Jennifer Flory was raised by a migrant band of immigrant sharecroppers. Illiterate until the age of 19, she spent her childhood mugging tourists to sustain her addiction to peach schnapps. She visits her younger brother, Apu, on the weekends during Joliet Correctional's visiting hours where he has been since he was involved in a tragic bass-fishing mishap that left 7 people dead. He maintains it was an accident.

Currently she works as an editor at the Radiological Society of North America in Oak Brook Terrace, which more than anything means that I can never watch ER with her without hearing comments from the peanut gallery. She'll be 26 this January. (Flavored whole-bean coffee is always a good gift.)

Jenny's hobbies include playing with Scooby, worrying about the car, complaining about Naperville people, and not cooking.

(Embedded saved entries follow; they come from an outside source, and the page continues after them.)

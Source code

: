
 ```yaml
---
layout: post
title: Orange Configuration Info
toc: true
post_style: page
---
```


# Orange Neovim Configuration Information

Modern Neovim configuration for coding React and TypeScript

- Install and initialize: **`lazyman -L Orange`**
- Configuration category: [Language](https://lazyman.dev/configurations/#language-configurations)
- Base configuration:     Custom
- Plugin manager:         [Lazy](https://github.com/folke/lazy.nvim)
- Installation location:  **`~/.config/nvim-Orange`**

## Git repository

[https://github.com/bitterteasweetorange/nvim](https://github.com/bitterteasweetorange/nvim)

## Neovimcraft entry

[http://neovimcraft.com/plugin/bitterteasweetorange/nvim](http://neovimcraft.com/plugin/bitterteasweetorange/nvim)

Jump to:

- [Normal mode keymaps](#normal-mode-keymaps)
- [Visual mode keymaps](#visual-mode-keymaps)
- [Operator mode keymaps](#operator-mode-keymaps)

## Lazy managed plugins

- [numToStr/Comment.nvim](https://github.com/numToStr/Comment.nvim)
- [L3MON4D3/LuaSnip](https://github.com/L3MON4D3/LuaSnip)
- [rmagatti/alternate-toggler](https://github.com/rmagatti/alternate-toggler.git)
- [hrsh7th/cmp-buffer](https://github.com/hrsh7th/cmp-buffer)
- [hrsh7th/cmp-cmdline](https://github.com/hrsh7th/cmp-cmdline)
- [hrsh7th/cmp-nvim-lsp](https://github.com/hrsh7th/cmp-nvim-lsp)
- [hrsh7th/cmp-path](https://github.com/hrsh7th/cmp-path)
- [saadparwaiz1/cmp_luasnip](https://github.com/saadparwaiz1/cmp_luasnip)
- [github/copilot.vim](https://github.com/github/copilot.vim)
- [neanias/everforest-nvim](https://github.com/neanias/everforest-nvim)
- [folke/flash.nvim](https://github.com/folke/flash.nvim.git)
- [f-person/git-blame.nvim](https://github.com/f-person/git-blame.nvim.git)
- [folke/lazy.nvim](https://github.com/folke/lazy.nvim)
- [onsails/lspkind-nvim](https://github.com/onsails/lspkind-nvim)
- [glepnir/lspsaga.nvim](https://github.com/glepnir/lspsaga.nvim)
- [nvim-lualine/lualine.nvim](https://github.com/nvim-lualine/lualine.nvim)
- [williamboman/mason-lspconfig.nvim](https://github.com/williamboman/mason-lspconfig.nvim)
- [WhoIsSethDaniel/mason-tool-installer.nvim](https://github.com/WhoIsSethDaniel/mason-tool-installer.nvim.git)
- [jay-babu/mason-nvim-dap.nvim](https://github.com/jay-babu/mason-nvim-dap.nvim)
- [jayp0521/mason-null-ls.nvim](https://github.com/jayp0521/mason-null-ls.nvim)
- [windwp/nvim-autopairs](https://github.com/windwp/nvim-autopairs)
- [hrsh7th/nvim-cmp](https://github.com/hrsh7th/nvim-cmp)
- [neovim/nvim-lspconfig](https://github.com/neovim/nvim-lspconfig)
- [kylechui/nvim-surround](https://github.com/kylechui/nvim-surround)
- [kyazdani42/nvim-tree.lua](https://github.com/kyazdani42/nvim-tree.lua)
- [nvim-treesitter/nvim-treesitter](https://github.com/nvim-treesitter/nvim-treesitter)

Scott Eberhart grew up in the forests off of Cal-Sag after most of his family was eaten by a bear. Discovered at the age of twelve by a German family that was more than a little lost, he grew up on a steady diet of twigs, branches and Sweet&Low in the basement of a Parisian bungalow. At age 19, he escaped and returned to Chicago to follow his dream of meeting and marrying an illiterate sharecropper who enjoyed peach schnapps. He has two brothers, both of whom are confined to their beds for various reasons.

Currently he is employed in Lombard at DonTech where he spends the majority of his time arguing with dry cleaners. He's 26 now, though slightly less mentally.

Scott's hobbies include acting like he knows more about baseball than he actually does, tickling Jenny (ribs & knees work best, FYI) and procrastinating the wedding planning.


Scott and Jenny got engaged on Christmas day 2002.

If you look carefully, you can see the box that the ring came in between the barstool and the blue table. It was about three feet by three feet by three feet and had about 25 pounds of weights taped to the bottom of it.

Then all of those pieces of tissue paper you see lying on the ground there (about 2000 pieces) were crumpled up and thrown on top.

I told her it was a TV.

Turns out it wasn't.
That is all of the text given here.